*** Opening of Entries shown ***

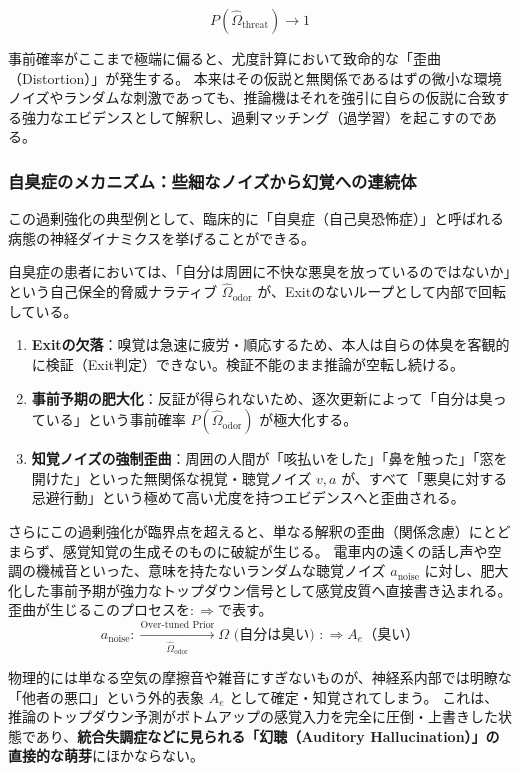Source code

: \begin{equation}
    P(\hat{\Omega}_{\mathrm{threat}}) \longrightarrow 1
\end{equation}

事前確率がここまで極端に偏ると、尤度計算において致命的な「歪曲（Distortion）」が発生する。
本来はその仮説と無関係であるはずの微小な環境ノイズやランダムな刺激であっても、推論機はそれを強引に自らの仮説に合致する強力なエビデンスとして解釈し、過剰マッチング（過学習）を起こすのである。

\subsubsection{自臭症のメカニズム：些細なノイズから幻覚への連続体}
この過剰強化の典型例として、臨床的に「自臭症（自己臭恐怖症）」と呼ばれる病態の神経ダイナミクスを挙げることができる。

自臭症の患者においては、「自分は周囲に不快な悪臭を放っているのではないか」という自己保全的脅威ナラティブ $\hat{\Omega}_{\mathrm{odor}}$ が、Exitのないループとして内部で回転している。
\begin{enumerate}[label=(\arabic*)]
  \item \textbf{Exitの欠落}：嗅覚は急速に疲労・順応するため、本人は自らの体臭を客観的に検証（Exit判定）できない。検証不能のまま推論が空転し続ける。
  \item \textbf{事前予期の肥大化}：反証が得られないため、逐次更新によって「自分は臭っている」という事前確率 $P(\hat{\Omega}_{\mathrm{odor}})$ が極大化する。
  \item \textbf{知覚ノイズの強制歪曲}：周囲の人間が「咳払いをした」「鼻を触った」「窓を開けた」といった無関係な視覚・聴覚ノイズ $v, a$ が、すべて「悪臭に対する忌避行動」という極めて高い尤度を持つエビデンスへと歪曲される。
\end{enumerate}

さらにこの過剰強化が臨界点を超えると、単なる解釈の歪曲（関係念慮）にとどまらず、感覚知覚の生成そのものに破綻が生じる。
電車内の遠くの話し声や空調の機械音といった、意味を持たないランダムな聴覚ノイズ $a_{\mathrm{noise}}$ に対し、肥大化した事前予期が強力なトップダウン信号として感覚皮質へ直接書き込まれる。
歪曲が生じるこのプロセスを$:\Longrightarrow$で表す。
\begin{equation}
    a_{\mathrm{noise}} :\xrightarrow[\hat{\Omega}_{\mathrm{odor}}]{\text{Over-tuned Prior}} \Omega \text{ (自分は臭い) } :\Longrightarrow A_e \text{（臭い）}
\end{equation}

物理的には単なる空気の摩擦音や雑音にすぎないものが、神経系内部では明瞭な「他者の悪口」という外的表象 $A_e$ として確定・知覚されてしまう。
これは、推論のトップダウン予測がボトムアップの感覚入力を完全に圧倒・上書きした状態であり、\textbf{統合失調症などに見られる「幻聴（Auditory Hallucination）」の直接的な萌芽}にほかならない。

*** Close of Entries shown ***
*** Opening of Entries shown ***

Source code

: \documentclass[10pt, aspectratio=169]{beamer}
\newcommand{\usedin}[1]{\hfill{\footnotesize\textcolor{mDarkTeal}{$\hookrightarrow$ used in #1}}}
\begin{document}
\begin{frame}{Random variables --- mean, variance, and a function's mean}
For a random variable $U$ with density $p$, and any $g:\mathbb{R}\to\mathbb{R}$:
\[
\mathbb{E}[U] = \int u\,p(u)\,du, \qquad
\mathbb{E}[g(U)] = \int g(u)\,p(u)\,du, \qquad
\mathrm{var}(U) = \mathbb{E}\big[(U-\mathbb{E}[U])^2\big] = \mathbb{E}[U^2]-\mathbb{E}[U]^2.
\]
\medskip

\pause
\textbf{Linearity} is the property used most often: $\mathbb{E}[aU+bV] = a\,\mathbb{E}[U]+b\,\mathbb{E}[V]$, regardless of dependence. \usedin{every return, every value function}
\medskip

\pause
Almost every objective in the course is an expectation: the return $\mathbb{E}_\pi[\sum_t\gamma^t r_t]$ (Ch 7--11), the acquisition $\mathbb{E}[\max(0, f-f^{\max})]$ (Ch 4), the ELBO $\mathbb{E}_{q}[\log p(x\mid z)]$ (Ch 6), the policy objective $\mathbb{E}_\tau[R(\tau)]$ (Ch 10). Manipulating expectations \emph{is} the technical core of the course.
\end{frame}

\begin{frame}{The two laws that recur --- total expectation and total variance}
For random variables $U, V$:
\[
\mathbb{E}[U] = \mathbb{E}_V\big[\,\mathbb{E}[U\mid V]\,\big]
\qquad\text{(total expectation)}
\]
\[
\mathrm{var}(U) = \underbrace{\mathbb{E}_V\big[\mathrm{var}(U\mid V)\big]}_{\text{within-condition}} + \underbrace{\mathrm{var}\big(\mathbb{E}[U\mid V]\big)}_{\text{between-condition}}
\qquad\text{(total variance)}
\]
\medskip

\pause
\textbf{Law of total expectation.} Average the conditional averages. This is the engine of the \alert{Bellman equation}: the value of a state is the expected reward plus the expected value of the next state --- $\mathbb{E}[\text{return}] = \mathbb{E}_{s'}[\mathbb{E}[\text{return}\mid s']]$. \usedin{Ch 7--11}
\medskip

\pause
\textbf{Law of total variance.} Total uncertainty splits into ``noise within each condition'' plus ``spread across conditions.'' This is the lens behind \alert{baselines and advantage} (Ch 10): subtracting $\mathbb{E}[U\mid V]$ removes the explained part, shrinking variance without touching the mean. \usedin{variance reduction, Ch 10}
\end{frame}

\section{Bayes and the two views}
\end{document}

*** Close of Entries shown ***

Your objective: Extract all lines of the records above that include "variables".

Output of the exercise:
\begin{frame}{Random variables --- mean, variance, and a function's mean}
For random variables $U, V$:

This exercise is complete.